##### Data for review

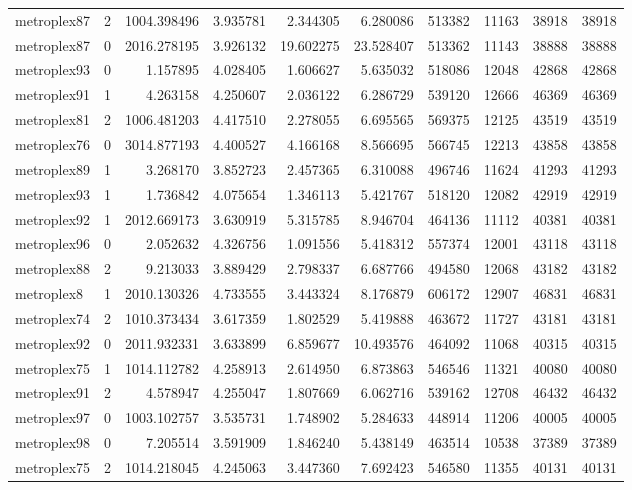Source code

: \documentclass[../../../thesis.tex]{subfiles}
\begin{document}
\begin{longtable}{|l|r|r|r|r|r|r|r|r|r|}
metroplex87 & 2 & 1004.398496 & 3.935781 & 2.344305 & 6.280086 & 513382 & 11163 & 38918 & 38918 \\
metroplex87 & 0 & 2016.278195 & 3.926132 & 19.602275 & 23.528407 & 513362 & 11143 & 38888 & 38888 \\
metroplex93 & 0 & 1.157895 & 4.028405 & 1.606627 & 5.635032 & 518086 & 12048 & 42868 & 42868 \\
metroplex91 & 1 & 4.263158 & 4.250607 & 2.036122 & 6.286729 & 539120 & 12666 & 46369 & 46369 \\
metroplex81 & 2 & 1006.481203 & 4.417510 & 2.278055 & 6.695565 & 569375 & 12125 & 43519 & 43519 \\
metroplex76 & 0 & 3014.877193 & 4.400527 & 4.166168 & 8.566695 & 566745 & 12213 & 43858 & 43858 \\
metroplex89 & 1 & 3.268170 & 3.852723 & 2.457365 & 6.310088 & 496746 & 11624 & 41293 & 41293 \\
metroplex93 & 1 & 1.736842 & 4.075654 & 1.346113 & 5.421767 & 518120 & 12082 & 42919 & 42919 \\
metroplex92 & 1 & 2012.669173 & 3.630919 & 5.315785 & 8.946704 & 464136 & 11112 & 40381 & 40381 \\
metroplex96 & 0 & 2.052632 & 4.326756 & 1.091556 & 5.418312 & 557374 & 12001 & 43118 & 43118 \\
metroplex88 & 2 & 9.213033 & 3.889429 & 2.798337 & 6.687766 & 494580 & 12068 & 43182 & 43182 \\
metroplex8 & 1 & 2010.130326 & 4.733555 & 3.443324 & 8.176879 & 606172 & 12907 & 46831 & 46831 \\
metroplex74 & 2 & 1010.373434 & 3.617359 & 1.802529 & 5.419888 & 463672 & 11727 & 43181 & 43181 \\
metroplex92 & 0 & 2011.932331 & 3.633899 & 6.859677 & 10.493576 & 464092 & 11068 & 40315 & 40315 \\
metroplex75 & 1 & 1014.112782 & 4.258913 & 2.614950 & 6.873863 & 546546 & 11321 & 40080 & 40080 \\
metroplex91 & 2 & 4.578947 & 4.255047 & 1.807669 & 6.062716 & 539162 & 12708 & 46432 & 46432 \\
metroplex97 & 0 & 1003.102757 & 3.535731 & 1.748902 & 5.284633 & 448914 & 11206 & 40005 & 40005 \\
metroplex98 & 0 & 7.205514 & 3.591909 & 1.846240 & 5.438149 & 463514 & 10538 & 37389 & 37389 \\
metroplex75 & 2 & 1014.218045 & 4.245063 & 3.447360 & 7.692423 & 546580 & 11355 & 40131 & 40131 \\

\end{longtable}
\end{document}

##########

▸ **Exercise directions**:
Would you please retype all the data exactly? Leave out whatever pictures it holds.

▸ **Exercise response**:
Source code

: \documentclass[../../../thesis.tex]{subfiles}
\begin{document}
\begin{longtable}{|l|r|r|r|r|r|r|r|r|r|}
metroplex87 & 2 & 1004.398496 & 3.935781 & 2.344305 & 6.280086 & 513382 & 11163 & 38918 & 38918 \\
metroplex87 & 0 & 2016.278195 & 3.926132 & 19.602275 & 23.528407 & 513362 & 11143 & 38888 & 38888 \\
metroplex93 & 0 & 1.157895 & 4.028405 & 1.606627 & 5.635032 & 518086 & 12048 & 42868 & 42868 \\
metroplex91 & 1 & 4.263158 & 4.250607 & 2.036122 & 6.286729 & 539120 & 12666 & 46369 & 46369 \\
metroplex81 & 2 & 1006.481203 & 4.417510 & 2.278055 & 6.695565 & 569375 & 12125 & 43519 & 43519 \\
metroplex76 & 0 & 3014.877193 & 4.400527 & 4.166168 & 8.566695 & 566745 & 12213 & 43858 & 43858 \\
metroplex89 & 1 & 3.268170 & 3.852723 & 2.457365 & 6.310088 & 496746 & 11624 & 41293 & 41293 \\
metroplex93 & 1 & 1.736842 & 4.075654 & 1.346113 & 5.421767 & 518120 & 12082 & 42919 & 42919 \\
metroplex92 & 1 & 2012.669173 & 3.630919 & 5.315785 & 8.946704 & 464136 & 11112 & 40381 & 40381 \\
metroplex96 & 0 & 2.052632 & 4.326756 & 1.091556 & 5.418312 & 557374 & 12001 & 43118 & 43118 \\
metroplex88 & 2 & 9.213033 & 3.889429 & 2.798337 & 6.687766 & 494580 & 12068 & 43182 & 43182 \\
metroplex8 & 1 & 2010.130326 & 4.733555 & 3.443324 & 8.176879 & 606172 & 12907 & 46831 & 46831 \\
metroplex74 & 2 & 1010.373434 & 3.617359 & 1.802529 & 5.419888 & 463672 & 11727 & 43181 & 43181 \\
metroplex92 & 0 & 2011.932331 & 3.633899 & 6.859677 & 10.493576 & 464092 & 11068 & 40315 & 40315 \\
metroplex75 & 1 & 1014.112782 & 4.258913 & 2.614950 & 6.873863 & 546546 & 11321 & 40080 & 40080 \\
metroplex91 & 2 & 4.578947 & 4.255047 & 1.807669 & 6.062716 & 539162 & 12708 & 46432 & 46432 \\
metroplex97 & 0 & 1003.102757 & 3.535731 & 1.748902 & 5.284633 & 448914 & 11206 & 40005 & 40005 \\
metroplex98 & 0 & 7.205514 & 3.591909 & 1.846240 & 5.438149 & 463514 & 10538 & 37389 & 37389 \\
metroplex75 & 2 & 1014.218045 & 4.245063 & 3.447360 & 7.692423 & 546580 & 11355 & 40131 & 40131 \\

\end{longtable}
\end{document}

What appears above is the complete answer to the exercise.